Channel data management: Diving deep in the channel data mine

Article

While 'data mining' is the catchphrase of the moment for business analytics, some pharma companies are finding value in mining their channel data assets

Data mining, and now, "deep” data mining, are this year's buzzwords for the latest and greatest in software tools and services to derive marketing and other business value from sales data and other commercial activity. For many pharma companies, the business analytics has focused mostly on tracking and studying sales and scrip data—first and foremost, for incentive plans for field sales personnel. But an increasing number of pharma companies are learning the value of "data they already own,” as one industry source puts it—the channel data that comes from EDI transactions with wholesalers and some retailers.

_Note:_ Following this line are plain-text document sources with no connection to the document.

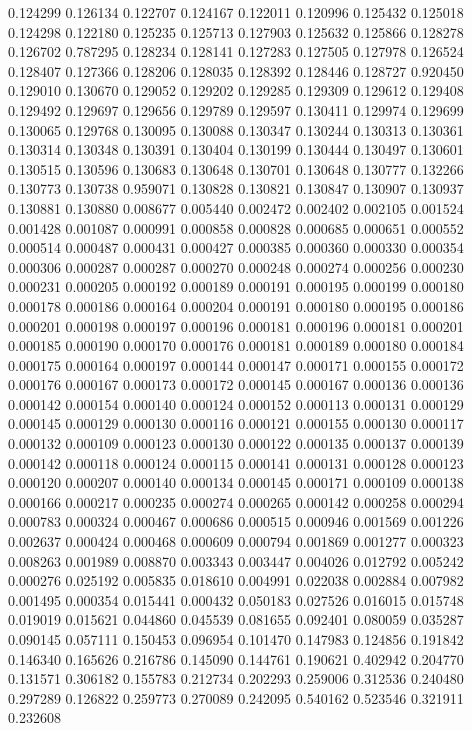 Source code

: 0.124299
0.126134
0.122707
0.124167
0.122011
0.120996
0.125432
0.125018
0.124298
0.122180
0.125235
0.125713
0.127903
0.125632
0.125866
0.128278
0.126702
0.787295
0.128234
0.128141
0.127283
0.127505
0.127978
0.126524
0.128407
0.127366
0.128206
0.128035
0.128392
0.128446
0.128727
0.920450
0.129010
0.130670
0.129052
0.129202
0.129285
0.129309
0.129612
0.129408
0.129492
0.129697
0.129656
0.129789
0.129597
0.130411
0.129974
0.129699
0.130065
0.129768
0.130095
0.130088
0.130347
0.130244
0.130313
0.130361
0.130314
0.130348
0.130391
0.130404
0.130199
0.130444
0.130497
0.130601
0.130515
0.130596
0.130683
0.130648
0.130701
0.130648
0.130777
0.132266
0.130773
0.130738
0.959071
0.130828
0.130821
0.130847
0.130907
0.130937
0.130881
0.130880
0.008677
0.005440
0.002472
0.002402
0.002105
0.001524
0.001428
0.001087
0.000991
0.000858
0.000828
0.000685
0.000651
0.000552
0.000514
0.000487
0.000431
0.000427
0.000385
0.000360
0.000330
0.000354
0.000306
0.000287
0.000287
0.000270
0.000248
0.000274
0.000256
0.000230
0.000231
0.000205
0.000192
0.000189
0.000191
0.000195
0.000199
0.000180
0.000178
0.000186
0.000164
0.000204
0.000191
0.000180
0.000195
0.000186
0.000201
0.000198
0.000197
0.000196
0.000181
0.000196
0.000181
0.000201
0.000185
0.000190
0.000170
0.000176
0.000181
0.000189
0.000180
0.000184
0.000175
0.000164
0.000197
0.000144
0.000147
0.000171
0.000155
0.000172
0.000176
0.000167
0.000173
0.000172
0.000145
0.000167
0.000136
0.000136
0.000142
0.000154
0.000140
0.000124
0.000152
0.000113
0.000131
0.000129
0.000145
0.000129
0.000130
0.000116
0.000121
0.000155
0.000130
0.000117
0.000132
0.000109
0.000123
0.000130
0.000122
0.000135
0.000137
0.000139
0.000142
0.000118
0.000124
0.000115
0.000141
0.000131
0.000128
0.000123
0.000120
0.000207
0.000140
0.000134
0.000145
0.000171
0.000109
0.000138
0.000166
0.000217
0.000235
0.000274
0.000265
0.000142
0.000258
0.000294
0.000783
0.000324
0.000467
0.000686
0.000515
0.000946
0.001569
0.001226
0.002637
0.000424
0.000468
0.000609
0.000794
0.001869
0.001277
0.000323
0.008263
0.001989
0.008870
0.003343
0.003447
0.004026
0.012792
0.005242
0.000276
0.025192
0.005835
0.018610
0.004991
0.022038
0.002884
0.007982
0.001495
0.000354
0.015441
0.000432
0.050183
0.027526
0.016015
0.015748
0.019019
0.015621
0.044860
0.045539
0.081655
0.092401
0.080059
0.035287
0.090145
0.057111
0.150453
0.096954
0.101470
0.147983
0.124856
0.191842
0.146340
0.165626
0.216786
0.145090
0.144761
0.190621
0.402942
0.204770
0.131571
0.306182
0.155783
0.212734
0.202293
0.259006
0.312536
0.240480
0.297289
0.126822
0.259773
0.270089
0.242095
0.540162
0.523546
0.321911
0.232608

Channel data has been around for a while now in pharma; it got a big boost in the mid-2000s, when the major wholesalers converted to fee-for-service (FFS) arrangements with their pharma suppliers. As part of the service, wholesalers now routinely forward inventory and shipment data back to the manufacturer, usually in the form of EDI datasets known by their numerical designations—867, 852, 180 and others. Initially, manufacturers used these data to monitor the performance of the wholesaler contract, ensuring both that sufficient inventory and service levels were being maintained, and that wholesalers weren't overstocking to take advantage of future price increases with lower-cost inventory held in reserve.

But in fairly short order, manufacturers and some pioneering IT firms recognized that there was informational gold in the mass of EDI transaction data—getting visibility down the supply chain on what was happening in the marketplace, and how various channels—retail pharmacy, hospital, mail order, etc.—were performing. In some cases, these supply chain views could match, or even exceed, the insights gained from traditional scrip data from pharmacies.

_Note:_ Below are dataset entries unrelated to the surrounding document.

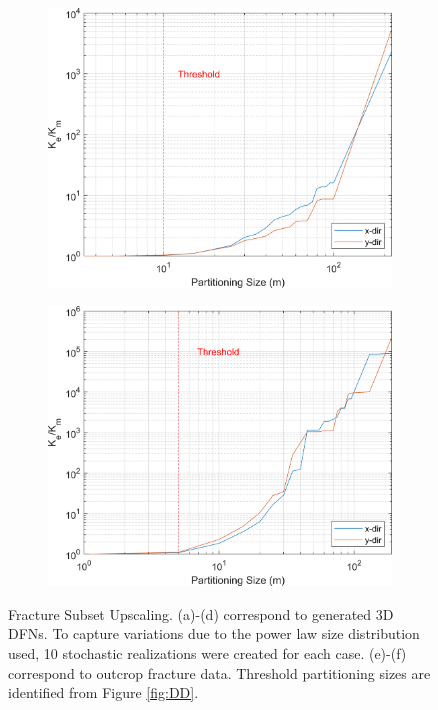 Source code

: \documentclass[main.tex]{subfiles}
\begin{document}
\begin{figure}[ht]
\begin{subfigure}{0.3\textwidth}
        \includegraphics[width=\textwidth]{FSU/Apodi2_FSU_nohead.png}
        \label{fig:FSU_A2}
    \end{subfigure}
    \begin{subfigure}{0.3\textwidth}
        \includegraphics[width=\textwidth]{FSU/Apodi4_FSU_nohead.png}
        \label{fig:FSU_A4}
    \end{subfigure}
    \caption{Fracture Subset Upscaling. (a)-(d) correspond to generated 3D DFNs. To capture variations due to the power law size distribution used, 10 stochastic realizations were created for each case. (e)-(f) correspond to outcrop fracture data. Threshold partitioning sizes are identified from Figure \ref{fig:DD}.}
    \label{fig:FSU}
\end{figure}
\end{document}
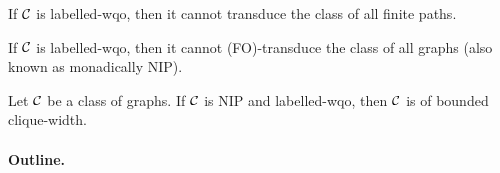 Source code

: \begin{remark}
    \label{transductions-paths:rem}
    If $\mathcal{C}$ is labelled-wqo, then it cannot transduce
    the class of all finite paths.
\end{remark}

\begin{remark}
    If $\mathcal{C}$ is labelled-wqo, then it cannot (FO)-transduce 
    the class of all graphs (also known as monadically NIP).
\end{remark}

\begin{conjecture}
    \label{nip-cw:conj}
    Let $\mathcal{C}$ be a class of graphs.
    If $\mathcal{C}$ is NIP and labelled-wqo,
    then $\mathcal{C}$ is of bounded clique-width.
\end{conjecture}

\paragraph*{Outline.}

At this point, the distinctions between data analytics derived from EDI channel data, and those derived from scrip data, are mostly academic; vendors of both sorts are at work merging these (and yet other datasets) into vast data repositories on which sophisticated analytics can be run.

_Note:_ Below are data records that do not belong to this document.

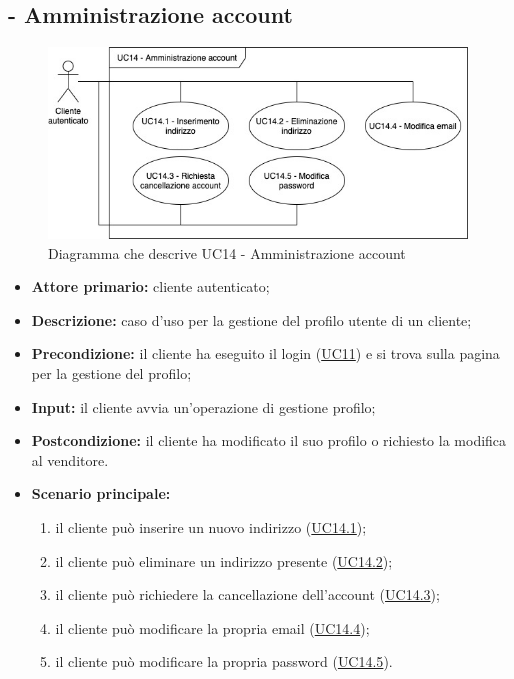 \stepUserCase
\subsection{ - Amministrazione account}
\begin{figure}[H]
    \centering
    \includegraphics[width=30em]{res/images/UC/UC14.jpg}
    \caption{Diagramma che descrive UC14 - Amministrazione account}
\end{figure}
\begin{itemize}
    \item \textbf{Attore primario:} cliente autenticato;
    \item \textbf{Descrizione:} caso d'uso per la gestione del profilo utente di un cliente;
    \item \textbf{Precondizione:} il cliente ha eseguito il login (\hyperref[UC11]{UC11}) e si trova sulla pagina per la gestione del profilo;
    \item \textbf{Input:} il cliente avvia un'operazione di gestione profilo;
    \item \textbf{Postcondizione:} il cliente ha modificato il suo profilo o richiesto la modifica al venditore.
    \item \textbf{Scenario principale:}
          \begin{enumerate}
              \item il cliente può inserire un nuovo indirizzo (\hyperref[UC14.1]{UC14.1});
              \item il cliente può eliminare un indirizzo presente (\hyperref[UC14.2]{UC14.2});
              \item il cliente può richiedere la cancellazione dell'account (\hyperref[UC14.3]{UC14.3});
              \item il cliente può modificare la propria email (\hyperref[UC14.4]{UC14.4});
              \item il cliente può modificare la propria password (\hyperref[UC14.5]{UC14.5}).
            
          \end{enumerate}
\end{itemize}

A good example of the momentum in this area can be seen from Mu Sigma, a data analytics firm in Chicago that originally cut its teeth on handling market-trend data for Microsoft. At the end of last year, it garnered an eye-popping $108 million in venture cap funding from some blue-chip VC firms, including Sequoia Capital and General Atlantic Partners, on top of $42 million in earlier rounds. According to the company's website, it is working with unnamed pharma companies on such core marketing activities as optimizing sample-distribution programs, promotion planning, returns analysis and market segmentation. But it also provides supply-chain analytics, covering such topics as inventory optimization, replenishment planning and demand forecasting.

Contract management

A related study area for channel analytics is contract management; by taking the terms of a contract with a supplier, matching it against sales, inventory and service fees, better analytics for contract performance are derived. Model N (Redwood Shores, CA; www.modeln.com) pioneered the concept of "revenue management” along these lines; now, it has updated the concept to "revenue management intelligence,” while another industry player, Revitas (formerly iMany; www.revitasinc.com) is touting "enterprise revenue dynamics.” They, as well as the industry players that started out in FFS data analysis, ValueCentric (Orchard Park, NY; www.valuecentric.com) and Integrichain (Princeton, NJ; www.integrichain.com), are touting the benefits of gathering all types of channel and marketing data into an enterprise-level analytical resource.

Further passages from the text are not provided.